We have established an NT2/D1-cas9 cell line, and characterised these via a suite of cell phenotyping assays including xCELLigence® RTCA and germ cell maturation assays. This model can be used in conjunction with siRNA knockdown investigations of genes of interest, to assess their individual contributions to characteristics such as cell adhesion, proliferation and capacity to nurture germ cells.

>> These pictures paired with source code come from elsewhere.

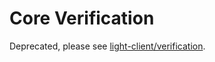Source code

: # Core Verification

Deprecated, please see [light-client/verification](https://github.com/cometbft/cometbft/blob/main/spec/light-client/verification).
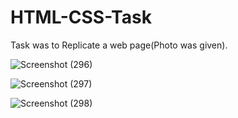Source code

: # HTML-CSS-Task

Task was to Replicate a web page(Photo was given).

![Screenshot (296)](https://user-images.githubusercontent.com/107789881/228679282-e40a8a54-c9d5-4b36-9650-e185af6327b1.png)

![Screenshot (297)](https://user-images.githubusercontent.com/107789881/228679346-b55f6cc0-cece-427c-8d21-0ec555113dd3.png)

![Screenshot (298)](https://user-images.githubusercontent.com/107789881/228679399-b6854121-ff3d-4ad2-9c8d-a75f034bc986.png)

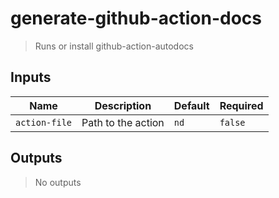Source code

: 
# generate-github-action-docs
> Runs or install github-action-autodocs

## Inputs 

| Name | Description | Default | Required | 
| ---- | ----------- | ------- | -------- |
| `action-file` | Path to the action | `nd` | `false` |


## Outputs 
> No outputs
        
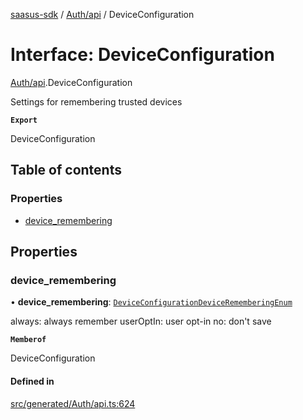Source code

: [saasus-sdk](../README.md) / [Auth/api](../modules/Auth_api.md) / DeviceConfiguration

# Interface: DeviceConfiguration

[Auth/api](../modules/Auth_api.md).DeviceConfiguration

Settings for remembering trusted devices

**`Export`**

DeviceConfiguration

## Table of contents

### Properties

- [device\_remembering](Auth_api.DeviceConfiguration.md#device_remembering)

## Properties

### device\_remembering

• **device\_remembering**: [`DeviceConfigurationDeviceRememberingEnum`](../modules/Auth_api.md#deviceconfigurationdevicerememberingenum)

always: always remember userOptIn: user opt-in no: don\'t save

**`Memberof`**

DeviceConfiguration

#### Defined in

[src/generated/Auth/api.ts:624](https://github.com/saasus-platform/saasus-sdk-javascript/blob/c67ac22/src/generated/Auth/api.ts#L624)
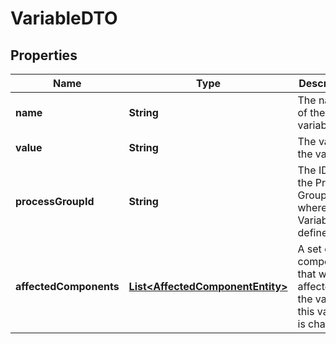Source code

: 

# VariableDTO

## Properties

Name | Type | Description | Notes
------------ | ------------- | ------------- | -------------
**name** | **String** | The name of the variable |  [optional]
**value** | **String** | The value of the variable |  [optional]
**processGroupId** | **String** | The ID of the Process Group where this Variable is defined |  [optional]
**affectedComponents** | [**List&lt;AffectedComponentEntity&gt;**](AffectedComponentEntity.md) | A set of all components that will be affected if the value of this variable is changed |  [optional]



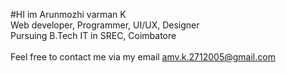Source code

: #HI im Arunmozhi varman K <br>
Web developer, Programmer, UI/UX, Designer <br>
Pursuing B.Tech IT in SREC, Coimbatore <br>
<br>
Feel free to contact me via my email amv.k.2712005@gmail.com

  1. León NY, Reyes AP, Harley VR. A clinical algorithm to diagnose differences of sex development. Lancet Diabetes Endocrinol. 2019 Jul;7(7):560-574. doi: 10.1016/S2213-8587(18)30339-5
  2. Gonen N, Quinn A, O’Neill HC, Koopman P, Lovell-Badge R (2017) Normal Levels of Sox9 Expression in the Developing Mouse Testis Depend on the TES/TESCO Enhancer, but This Does Not Act Alone. PLOS Genetics 13(1): e1006520. https://doi.org/10.1371/journal.pgen.1006520
  3. Barbaric I, Miller G, Dear TN (2017) Appearances can be deceiving: phenotypes of knockout mice. Brief Funct Genomic Proteomic 6(2):91-103. doi: 10.1093/bfgp/elm008.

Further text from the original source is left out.